Add to this picture a high voice that carried, a selling pitch that didn’t vary, a southern accent (fake?), frequent cell phone calls that included frenetic pacing back and forth in front of my booth, and you have someone who is amusing to write about, but torture to experience in real life. He also walked the aisle like he was participating in a fashion show and he was on the catwalk, complete with tiny little hips. I don't like to use the word "hate" because it's such a strong word and he was really not worthy of my hate. But I hated the little bitch. And I know he hated me too, though he addressed me as "my friend", as in "Well, my friend, you're having a good day!" Of course I was having a less than good day, but my friend didn't really care about that.

The trade shows are just tough places to be. You're stuck in a 10' x 10' space for about 8 hours a day, and you have to always ready to be friendly and chat up the customers. This last show was especially tough, as there were very few buyers who attended, and I found myself gazing off into space for long periods of time. It helps to be able to chat with the people around you, but you can find yourself chatting with people who are just taking your energy and attention. Which is why I tend to keep to myself.

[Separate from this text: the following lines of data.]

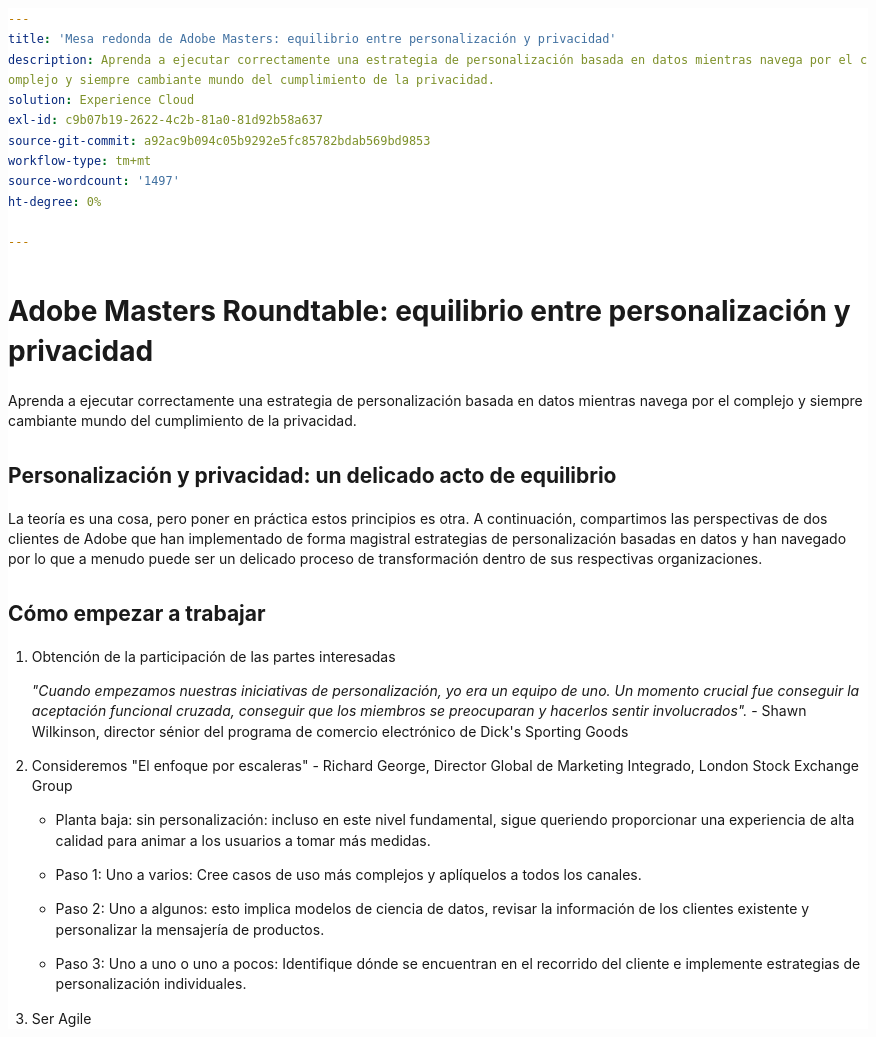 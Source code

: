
 ```yaml
---
title: 'Mesa redonda de Adobe Masters: equilibrio entre personalización y privacidad'
description: Aprenda a ejecutar correctamente una estrategia de personalización basada en datos mientras navega por el complejo y siempre cambiante mundo del cumplimiento de la privacidad.
solution: Experience Cloud
exl-id: c9b07b19-2622-4c2b-81a0-81d92b58a637
source-git-commit: a92ac9b094c05b9292e5fc85782bdab569bd9853
workflow-type: tm+mt
source-wordcount: '1497'
ht-degree: 0%

---
```


# Adobe Masters Roundtable: equilibrio entre personalización y privacidad

Aprenda a ejecutar correctamente una estrategia de personalización basada en datos mientras navega por el complejo y siempre cambiante mundo del cumplimiento de la privacidad.

## Personalización y privacidad: un delicado acto de equilibrio

La teoría es una cosa, pero poner en práctica estos principios es otra. A continuación, compartimos las perspectivas de dos clientes de Adobe que han implementado de forma magistral estrategias de personalización basadas en datos y han navegado por lo que a menudo puede ser un delicado proceso de transformación dentro de sus respectivas organizaciones.

## Cómo empezar a trabajar

1. Obtención de la participación de las partes interesadas

   _&quot;Cuando empezamos nuestras iniciativas de personalización, yo era un equipo de uno. Un momento crucial fue conseguir la aceptación funcional cruzada, conseguir que los miembros se preocuparan y hacerlos sentir involucrados&quot;._ - Shawn Wilkinson, director sénior del programa de comercio electrónico de Dick&#39;s Sporting Goods

1. Consideremos &quot;El enfoque por escaleras&quot; - Richard George, Director Global de Marketing Integrado, London Stock Exchange Group

   * Planta baja: sin personalización: incluso en este nivel fundamental, sigue queriendo proporcionar una experiencia de alta calidad para animar a los usuarios a tomar más medidas.

   * Paso 1: Uno a varios: Cree casos de uso más complejos y aplíquelos a todos los canales.

   * Paso 2: Uno a algunos: esto implica modelos de ciencia de datos, revisar la información de los clientes existente y personalizar la mensajería de productos.

   * Paso 3: Uno a uno o uno a pocos: Identifique dónde se encuentran en el recorrido del cliente e implemente estrategias de personalización individuales.

1. Ser Agile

Anyway dear readers, I just wanted to check in and let you know I survived the show, and I can't wait to get back into the studio and back to work!


  1. exactly.
    bet you could write a book...
    I could and you've done way more shows....
    solitude awaits.

  2. Although I don't do trade shows, I have a similar experience doing local art/craft fairs. Actually, I really hope that I'm not that guy you hate to other people. I'm very talkative and get very excited about my work, and my stuff is usually the only fiber art in the group, so I'm unusual - thus people will stop and chat. I have often had folks on either side of me not do nearly as much interacting & selling as I do. I hope that I am not that annoying guy!

  3. Oh boy, I'm exhausted just hearing about him! I can't imagine 8 hours of that with nowhere to run! I'm glad you had good neighbours this time!

  4. Anonymous5:51 AM

    I remember that guy! He befriended our immediate neighbor who patiently put up with him until the very end when she could no longer stand the petulant whining and scorched him...I'm glad this last one went ok ;)

  5. hey whitney,

    thanks for the compliments! you were a pretty good neighbor yourself.

    hope you and your things made it home safe,


  6. Candied Fabrics, no one can hate you for getting excited and talking to the customers, and if they do hate you-- well fuck them. But they can hate you for coming into their booths and bothering them-- BIG difference. I doubt you are that person.

  7. i seem to get stuck by a bad neighbor the majority of the time. the worst is when they are so intrusive that they distract from your sales. i would like to think there is an unspoken etiquette about how to behave as a vendor at a show (i.e. don't read a magazine and ignore your customers). unfortunately you have to just cross your fingers and hope the neighbor is not "that guy".

  8. Anonymous1:12 PM

    Thanks - I almost spit my soda all over my keyboard!! This was my first year doing local art fairs. The first one was so slow I think I would have welcomed Mr. Houndstooth-Pants just to keep me entertained. Plus, maybe he would have scared off the vendor behind me who kept popping in and trying to sell me her stuff. Like I have the time money to go shopping and just leave my booth unattended.